DOHA, Qatar: A Qatari appeals court on Sunday overturned a ruling against an American couple over the death of their adopted daughter and said they are free to leave, ending a closely watched legal saga that may have stemmed from cultural misunderstandings in the conservative Gulf nation.
Los Angeles couple Matthew and Grace Huang, who were originally jailed on murder charges following the January 2013 death of their adopted daughter Gloria, headed to the airport soon after the ruling to try to leave Qatar, said Eric Volz, who is coordinating legal and publicity efforts for the family.
The couple was convicted of child endangerment and sentenced to three years in prison in March. They were allowed to remain free pending their appeal but could not leave the wealthy OPEC nation.
The Huangs say 8-year-old Gloria died of medical problems complicated by unusual eating habits that included periods of binging and self-starvation. Prosecutors alleged she died after being denied food and locked in her room.

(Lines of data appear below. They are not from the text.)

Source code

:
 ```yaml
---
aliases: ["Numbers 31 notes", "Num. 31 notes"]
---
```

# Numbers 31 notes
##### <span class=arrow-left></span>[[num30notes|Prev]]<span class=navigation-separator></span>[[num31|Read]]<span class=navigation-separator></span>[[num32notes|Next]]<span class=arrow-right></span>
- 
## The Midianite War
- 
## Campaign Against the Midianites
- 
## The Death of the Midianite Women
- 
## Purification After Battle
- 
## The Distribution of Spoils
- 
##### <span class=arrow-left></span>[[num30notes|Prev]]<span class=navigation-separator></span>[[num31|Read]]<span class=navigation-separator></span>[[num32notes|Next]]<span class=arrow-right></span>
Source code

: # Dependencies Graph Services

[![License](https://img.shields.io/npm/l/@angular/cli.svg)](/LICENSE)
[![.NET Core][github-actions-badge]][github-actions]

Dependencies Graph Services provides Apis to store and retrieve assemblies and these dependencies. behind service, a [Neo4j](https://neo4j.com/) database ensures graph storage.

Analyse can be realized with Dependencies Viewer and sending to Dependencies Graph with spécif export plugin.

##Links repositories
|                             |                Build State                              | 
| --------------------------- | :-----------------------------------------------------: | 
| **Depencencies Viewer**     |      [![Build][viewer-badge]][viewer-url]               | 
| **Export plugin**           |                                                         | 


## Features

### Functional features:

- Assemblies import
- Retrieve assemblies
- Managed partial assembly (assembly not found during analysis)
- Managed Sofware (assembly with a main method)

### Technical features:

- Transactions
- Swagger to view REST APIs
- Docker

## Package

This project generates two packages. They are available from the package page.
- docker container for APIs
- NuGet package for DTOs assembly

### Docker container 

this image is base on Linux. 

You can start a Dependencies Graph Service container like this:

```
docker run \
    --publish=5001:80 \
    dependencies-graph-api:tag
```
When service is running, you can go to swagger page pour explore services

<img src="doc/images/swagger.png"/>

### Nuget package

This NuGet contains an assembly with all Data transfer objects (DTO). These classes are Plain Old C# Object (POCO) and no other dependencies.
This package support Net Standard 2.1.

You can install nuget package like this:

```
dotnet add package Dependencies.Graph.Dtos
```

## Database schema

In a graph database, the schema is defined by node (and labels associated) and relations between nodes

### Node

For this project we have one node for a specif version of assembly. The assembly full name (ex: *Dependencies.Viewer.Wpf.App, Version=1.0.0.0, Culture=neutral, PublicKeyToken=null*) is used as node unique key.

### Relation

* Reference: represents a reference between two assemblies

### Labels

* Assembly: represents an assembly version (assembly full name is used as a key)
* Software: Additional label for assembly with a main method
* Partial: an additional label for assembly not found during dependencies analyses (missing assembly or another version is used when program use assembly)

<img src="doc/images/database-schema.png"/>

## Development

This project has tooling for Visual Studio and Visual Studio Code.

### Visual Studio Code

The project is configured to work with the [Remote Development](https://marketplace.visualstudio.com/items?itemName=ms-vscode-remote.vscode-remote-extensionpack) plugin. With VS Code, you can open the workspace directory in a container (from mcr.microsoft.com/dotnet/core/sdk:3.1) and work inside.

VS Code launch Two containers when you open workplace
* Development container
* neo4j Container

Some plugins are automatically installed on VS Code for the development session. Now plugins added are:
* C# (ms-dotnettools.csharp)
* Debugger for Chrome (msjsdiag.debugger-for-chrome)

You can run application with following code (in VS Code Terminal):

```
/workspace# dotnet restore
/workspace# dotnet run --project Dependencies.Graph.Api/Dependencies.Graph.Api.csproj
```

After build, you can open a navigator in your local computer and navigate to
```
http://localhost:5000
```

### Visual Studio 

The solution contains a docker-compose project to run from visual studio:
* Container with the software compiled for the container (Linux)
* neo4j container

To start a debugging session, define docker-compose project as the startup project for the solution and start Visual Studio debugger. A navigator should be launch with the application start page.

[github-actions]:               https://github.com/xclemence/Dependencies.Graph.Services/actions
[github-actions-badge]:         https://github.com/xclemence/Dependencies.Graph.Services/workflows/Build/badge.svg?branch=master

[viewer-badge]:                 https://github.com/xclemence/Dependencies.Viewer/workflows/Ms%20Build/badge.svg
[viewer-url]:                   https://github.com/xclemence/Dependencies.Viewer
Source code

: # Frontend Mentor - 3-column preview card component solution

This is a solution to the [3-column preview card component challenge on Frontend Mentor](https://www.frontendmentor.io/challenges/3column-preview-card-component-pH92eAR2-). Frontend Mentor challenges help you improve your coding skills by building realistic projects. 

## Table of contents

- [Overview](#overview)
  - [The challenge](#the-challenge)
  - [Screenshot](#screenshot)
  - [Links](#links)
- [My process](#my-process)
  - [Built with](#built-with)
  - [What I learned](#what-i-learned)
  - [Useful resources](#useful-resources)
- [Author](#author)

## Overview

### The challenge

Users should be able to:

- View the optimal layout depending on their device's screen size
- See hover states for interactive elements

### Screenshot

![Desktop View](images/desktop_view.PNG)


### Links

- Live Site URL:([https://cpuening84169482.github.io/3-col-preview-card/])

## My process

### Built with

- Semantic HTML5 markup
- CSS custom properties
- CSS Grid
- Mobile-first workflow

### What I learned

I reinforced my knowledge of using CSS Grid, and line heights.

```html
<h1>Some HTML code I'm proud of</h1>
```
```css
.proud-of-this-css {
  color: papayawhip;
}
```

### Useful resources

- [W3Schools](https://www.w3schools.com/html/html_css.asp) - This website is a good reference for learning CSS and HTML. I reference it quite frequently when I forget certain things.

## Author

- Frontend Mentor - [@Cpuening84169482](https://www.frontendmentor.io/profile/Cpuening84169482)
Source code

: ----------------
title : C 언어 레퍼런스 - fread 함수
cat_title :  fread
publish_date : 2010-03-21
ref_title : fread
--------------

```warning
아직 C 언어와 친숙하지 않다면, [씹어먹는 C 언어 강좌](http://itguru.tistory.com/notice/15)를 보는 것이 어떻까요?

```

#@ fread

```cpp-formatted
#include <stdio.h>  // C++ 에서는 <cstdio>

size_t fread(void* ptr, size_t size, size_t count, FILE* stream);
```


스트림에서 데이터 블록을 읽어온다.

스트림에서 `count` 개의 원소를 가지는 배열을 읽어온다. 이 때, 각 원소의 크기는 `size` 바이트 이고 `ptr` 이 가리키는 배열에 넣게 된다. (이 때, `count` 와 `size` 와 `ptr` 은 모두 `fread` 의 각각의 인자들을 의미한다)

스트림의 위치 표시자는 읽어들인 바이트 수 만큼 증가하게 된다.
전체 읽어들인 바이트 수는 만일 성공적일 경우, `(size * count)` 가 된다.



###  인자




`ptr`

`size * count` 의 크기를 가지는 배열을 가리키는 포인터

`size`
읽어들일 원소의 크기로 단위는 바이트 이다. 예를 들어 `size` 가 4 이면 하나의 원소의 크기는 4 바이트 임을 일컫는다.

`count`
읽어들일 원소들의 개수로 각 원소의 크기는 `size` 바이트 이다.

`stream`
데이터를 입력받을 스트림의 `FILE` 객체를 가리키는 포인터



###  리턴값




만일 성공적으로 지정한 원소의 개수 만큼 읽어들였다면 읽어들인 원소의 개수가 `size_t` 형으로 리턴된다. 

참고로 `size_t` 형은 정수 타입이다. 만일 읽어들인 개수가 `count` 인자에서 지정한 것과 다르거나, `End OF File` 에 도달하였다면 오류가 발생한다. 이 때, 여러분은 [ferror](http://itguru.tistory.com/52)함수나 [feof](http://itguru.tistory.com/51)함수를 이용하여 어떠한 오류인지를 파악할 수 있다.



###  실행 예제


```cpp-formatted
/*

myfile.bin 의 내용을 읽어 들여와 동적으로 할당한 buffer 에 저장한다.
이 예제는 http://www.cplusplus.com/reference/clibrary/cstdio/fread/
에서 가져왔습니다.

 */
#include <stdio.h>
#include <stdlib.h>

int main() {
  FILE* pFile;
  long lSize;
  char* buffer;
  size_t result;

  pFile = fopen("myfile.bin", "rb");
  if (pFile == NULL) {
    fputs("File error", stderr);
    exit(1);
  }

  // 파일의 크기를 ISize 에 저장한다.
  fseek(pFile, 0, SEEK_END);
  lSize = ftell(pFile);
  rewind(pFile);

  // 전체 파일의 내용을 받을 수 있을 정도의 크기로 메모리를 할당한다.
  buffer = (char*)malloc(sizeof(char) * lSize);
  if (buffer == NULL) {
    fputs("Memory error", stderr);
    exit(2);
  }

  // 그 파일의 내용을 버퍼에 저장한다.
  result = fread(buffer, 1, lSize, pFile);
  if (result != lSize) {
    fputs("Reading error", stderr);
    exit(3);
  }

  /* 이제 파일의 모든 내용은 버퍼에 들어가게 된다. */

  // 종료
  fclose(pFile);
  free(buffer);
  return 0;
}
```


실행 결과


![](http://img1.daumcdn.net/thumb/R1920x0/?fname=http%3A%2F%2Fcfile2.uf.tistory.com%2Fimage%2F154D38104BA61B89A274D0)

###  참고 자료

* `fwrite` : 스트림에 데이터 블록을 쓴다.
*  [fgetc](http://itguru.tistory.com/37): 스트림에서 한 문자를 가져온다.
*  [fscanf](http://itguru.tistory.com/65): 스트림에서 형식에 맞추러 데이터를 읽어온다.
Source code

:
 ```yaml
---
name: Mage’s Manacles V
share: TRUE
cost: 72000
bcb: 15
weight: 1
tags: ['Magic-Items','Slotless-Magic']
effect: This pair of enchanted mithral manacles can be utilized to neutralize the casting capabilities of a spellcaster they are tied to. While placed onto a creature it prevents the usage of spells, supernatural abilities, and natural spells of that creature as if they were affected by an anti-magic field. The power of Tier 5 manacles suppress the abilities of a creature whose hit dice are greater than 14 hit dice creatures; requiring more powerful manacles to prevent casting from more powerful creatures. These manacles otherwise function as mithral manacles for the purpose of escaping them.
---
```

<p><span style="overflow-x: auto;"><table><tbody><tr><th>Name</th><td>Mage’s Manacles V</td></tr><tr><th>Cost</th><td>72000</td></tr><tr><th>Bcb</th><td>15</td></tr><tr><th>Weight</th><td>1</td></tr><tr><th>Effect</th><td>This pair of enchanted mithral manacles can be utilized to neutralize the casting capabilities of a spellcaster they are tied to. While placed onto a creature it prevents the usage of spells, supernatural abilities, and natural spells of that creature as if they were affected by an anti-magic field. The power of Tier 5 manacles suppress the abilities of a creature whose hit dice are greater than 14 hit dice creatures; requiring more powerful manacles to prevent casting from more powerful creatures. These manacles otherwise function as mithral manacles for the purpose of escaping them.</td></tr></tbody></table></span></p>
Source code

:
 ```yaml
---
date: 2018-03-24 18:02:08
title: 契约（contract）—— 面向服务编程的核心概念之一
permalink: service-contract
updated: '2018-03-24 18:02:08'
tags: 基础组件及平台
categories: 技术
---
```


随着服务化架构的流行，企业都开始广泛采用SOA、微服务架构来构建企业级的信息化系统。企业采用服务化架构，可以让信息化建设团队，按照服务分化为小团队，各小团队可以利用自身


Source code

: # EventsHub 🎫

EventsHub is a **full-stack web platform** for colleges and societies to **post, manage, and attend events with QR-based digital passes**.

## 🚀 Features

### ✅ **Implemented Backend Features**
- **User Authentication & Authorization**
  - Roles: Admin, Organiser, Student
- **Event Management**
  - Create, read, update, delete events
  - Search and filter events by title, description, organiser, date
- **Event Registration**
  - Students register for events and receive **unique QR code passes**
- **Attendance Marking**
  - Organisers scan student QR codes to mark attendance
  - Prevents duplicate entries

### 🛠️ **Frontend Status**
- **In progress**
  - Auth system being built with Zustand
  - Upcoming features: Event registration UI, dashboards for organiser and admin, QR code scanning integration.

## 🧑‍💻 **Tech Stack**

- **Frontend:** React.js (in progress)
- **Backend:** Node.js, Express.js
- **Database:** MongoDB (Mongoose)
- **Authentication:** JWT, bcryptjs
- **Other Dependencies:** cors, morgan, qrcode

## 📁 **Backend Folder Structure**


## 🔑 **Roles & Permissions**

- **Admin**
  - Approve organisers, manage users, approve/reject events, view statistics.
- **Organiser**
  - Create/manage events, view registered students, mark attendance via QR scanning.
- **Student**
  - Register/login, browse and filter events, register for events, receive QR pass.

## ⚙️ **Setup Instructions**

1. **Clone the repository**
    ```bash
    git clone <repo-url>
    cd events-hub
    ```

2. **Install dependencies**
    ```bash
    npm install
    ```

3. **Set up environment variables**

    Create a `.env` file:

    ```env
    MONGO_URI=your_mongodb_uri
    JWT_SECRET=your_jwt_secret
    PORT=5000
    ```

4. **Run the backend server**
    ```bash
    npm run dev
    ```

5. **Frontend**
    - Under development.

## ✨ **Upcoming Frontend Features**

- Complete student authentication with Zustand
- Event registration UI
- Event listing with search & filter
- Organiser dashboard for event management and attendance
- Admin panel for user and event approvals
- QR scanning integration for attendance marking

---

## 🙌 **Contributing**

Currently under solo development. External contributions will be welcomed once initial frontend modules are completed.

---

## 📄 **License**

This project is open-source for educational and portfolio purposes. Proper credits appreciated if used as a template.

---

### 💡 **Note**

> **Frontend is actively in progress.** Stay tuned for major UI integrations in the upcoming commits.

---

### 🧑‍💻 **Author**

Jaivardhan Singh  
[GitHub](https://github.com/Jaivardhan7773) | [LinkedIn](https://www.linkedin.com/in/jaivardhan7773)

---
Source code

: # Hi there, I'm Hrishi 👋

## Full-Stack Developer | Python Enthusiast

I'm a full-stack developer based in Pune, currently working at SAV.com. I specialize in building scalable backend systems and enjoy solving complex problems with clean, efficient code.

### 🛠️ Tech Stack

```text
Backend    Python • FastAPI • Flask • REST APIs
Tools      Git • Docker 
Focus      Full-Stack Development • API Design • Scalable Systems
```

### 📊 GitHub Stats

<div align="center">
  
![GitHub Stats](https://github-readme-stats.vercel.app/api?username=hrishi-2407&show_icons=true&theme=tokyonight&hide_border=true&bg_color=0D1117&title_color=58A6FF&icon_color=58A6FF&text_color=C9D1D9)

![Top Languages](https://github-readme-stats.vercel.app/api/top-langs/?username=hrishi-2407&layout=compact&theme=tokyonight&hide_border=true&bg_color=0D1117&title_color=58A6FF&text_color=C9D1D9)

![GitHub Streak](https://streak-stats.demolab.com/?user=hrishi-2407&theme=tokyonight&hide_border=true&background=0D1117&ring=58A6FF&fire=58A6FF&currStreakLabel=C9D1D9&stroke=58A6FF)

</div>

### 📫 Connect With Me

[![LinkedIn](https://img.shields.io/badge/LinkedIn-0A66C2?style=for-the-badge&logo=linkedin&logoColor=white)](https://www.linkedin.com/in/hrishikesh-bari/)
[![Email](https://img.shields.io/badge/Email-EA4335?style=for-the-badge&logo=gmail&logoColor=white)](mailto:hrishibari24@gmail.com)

The Huangs have two other African-born adopted children and have been pressing Qatari officials unsuccessfully for permission to leave the country to be with them.
“It has been a long and emotional trial for me and my family, and Grace and I want to go home and be reunited with our sons,” Matthew Huang said after the ruling. “We have been unable to grieve our daughter.”
U.S. officials intervened on the couple’s behalf, with State Department spokeswoman Jen Psaki last month urging Qatar to lift their travel ban immediately and bring the case to “an expeditious and just conclusion.”
Qatar hosts an important American military air operations center involved in airstrikes against the Islamic State group.
Western-style adoptions and cross-cultural families are relatively rare in 2022 World Cup host Qatar, which has aggressively pursued a higher international profile through sporting events and overseas investments. A report by Qatari police had earlier raised questions about why the Huangs, who are of Asian descent, would adopt children who did not share their “hereditary traits.”